Dizia o livro: “As jibóias engolem, sem mastigar, a presa inteira. Em seguida, não podem mover-se e dormem os seis meses da digestão.”
Refleti muito então sobre as aventuras da selva, e fiz, com lápis de cor, o meu primeiro desenho.
Mostrei minha obra prima às pessoas grandes e perguntei se o meu desenho lhes fazia medo.
Respondera-me: “Por que é que um chapéu faria medo?”
Meu desenho não representava um chapéu. Representava uma jibóia digerindo um elefante. Desenhei então o interior da jibóia, a fim de que as pessoas grandes pudessem compreender. Elas têm sempre necessidade de explicações.
As pessoas grandes aconselharam-me deixar de lado os desenhos de jibóias abertas ou fechadas, e dedicar-me de preferência à geografia, à história, ao cálculo, à gramática.
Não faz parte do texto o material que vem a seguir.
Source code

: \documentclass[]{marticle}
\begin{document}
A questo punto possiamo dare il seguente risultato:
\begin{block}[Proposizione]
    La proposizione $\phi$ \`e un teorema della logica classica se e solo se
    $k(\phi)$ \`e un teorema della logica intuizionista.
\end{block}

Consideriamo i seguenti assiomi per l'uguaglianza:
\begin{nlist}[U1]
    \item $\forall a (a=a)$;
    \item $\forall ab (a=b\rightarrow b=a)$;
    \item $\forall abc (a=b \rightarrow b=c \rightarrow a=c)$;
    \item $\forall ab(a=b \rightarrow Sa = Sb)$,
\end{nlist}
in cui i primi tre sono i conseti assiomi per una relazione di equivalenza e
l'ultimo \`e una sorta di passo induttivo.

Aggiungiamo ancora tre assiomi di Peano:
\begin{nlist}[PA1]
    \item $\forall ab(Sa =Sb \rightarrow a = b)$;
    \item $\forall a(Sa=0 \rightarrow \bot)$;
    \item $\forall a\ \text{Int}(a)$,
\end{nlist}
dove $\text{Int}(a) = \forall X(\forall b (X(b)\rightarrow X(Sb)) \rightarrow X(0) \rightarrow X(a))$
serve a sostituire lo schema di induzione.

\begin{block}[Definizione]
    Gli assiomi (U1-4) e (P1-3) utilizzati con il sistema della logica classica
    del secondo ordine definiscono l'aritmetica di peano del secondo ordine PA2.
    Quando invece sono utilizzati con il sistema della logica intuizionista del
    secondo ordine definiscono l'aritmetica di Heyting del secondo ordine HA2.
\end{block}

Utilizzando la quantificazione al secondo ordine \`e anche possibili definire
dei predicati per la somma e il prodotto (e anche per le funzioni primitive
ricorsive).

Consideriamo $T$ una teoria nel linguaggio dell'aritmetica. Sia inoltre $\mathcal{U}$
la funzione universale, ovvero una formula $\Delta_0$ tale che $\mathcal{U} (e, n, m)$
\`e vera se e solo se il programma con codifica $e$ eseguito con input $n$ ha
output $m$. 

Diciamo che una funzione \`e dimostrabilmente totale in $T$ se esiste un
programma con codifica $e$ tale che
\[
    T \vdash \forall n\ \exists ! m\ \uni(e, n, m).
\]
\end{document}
Foi assim que abandonei, aos seis anos, uma esplêndida carreira de pintor. Eu fora desencorajado pelo insucesso do meu desenho número 1 e do meu desenho número 2. As pessoas grandes não compreendem nada sozinhas, e é cansativo, para as crianças, estar toda hora explicando.
Tive pois de escolher uma outra profissão e aprendi a pilotar aviões. Voei, por assim dizer, por todo o mundo. E a geografia, é claro, me serviu muito. Sabia distinguir, num relance, a China e o Arizona. É muito útil, quando se está perdido na noite.
Tive assim, no decorrer da vida, muitos contatos com muita gente séria. Vivi muito no meio das pessoas grandes. Vi-as muito de perto. Isso não melhorou, de modo algum, a minha antiga opinião.
Quando encontrava uma que me parecia um pouco lúcida, fazia com ela a experiência do meu desenho número 1, que sempre conservei comigo. Eu queria saber se ela era verdadeiramente compreensiva. Mas respondia sempre: “É um chapéu”. Então eu não lhe falava nem de jibóias, nem de florestas virgens, nem de estrelas. Punha-me ao seu alcance. Falava-lhe de bridge, de golfe, de política, de gravatas. E a pessoa grande ficava encantada de conhecer um homem tão razoável.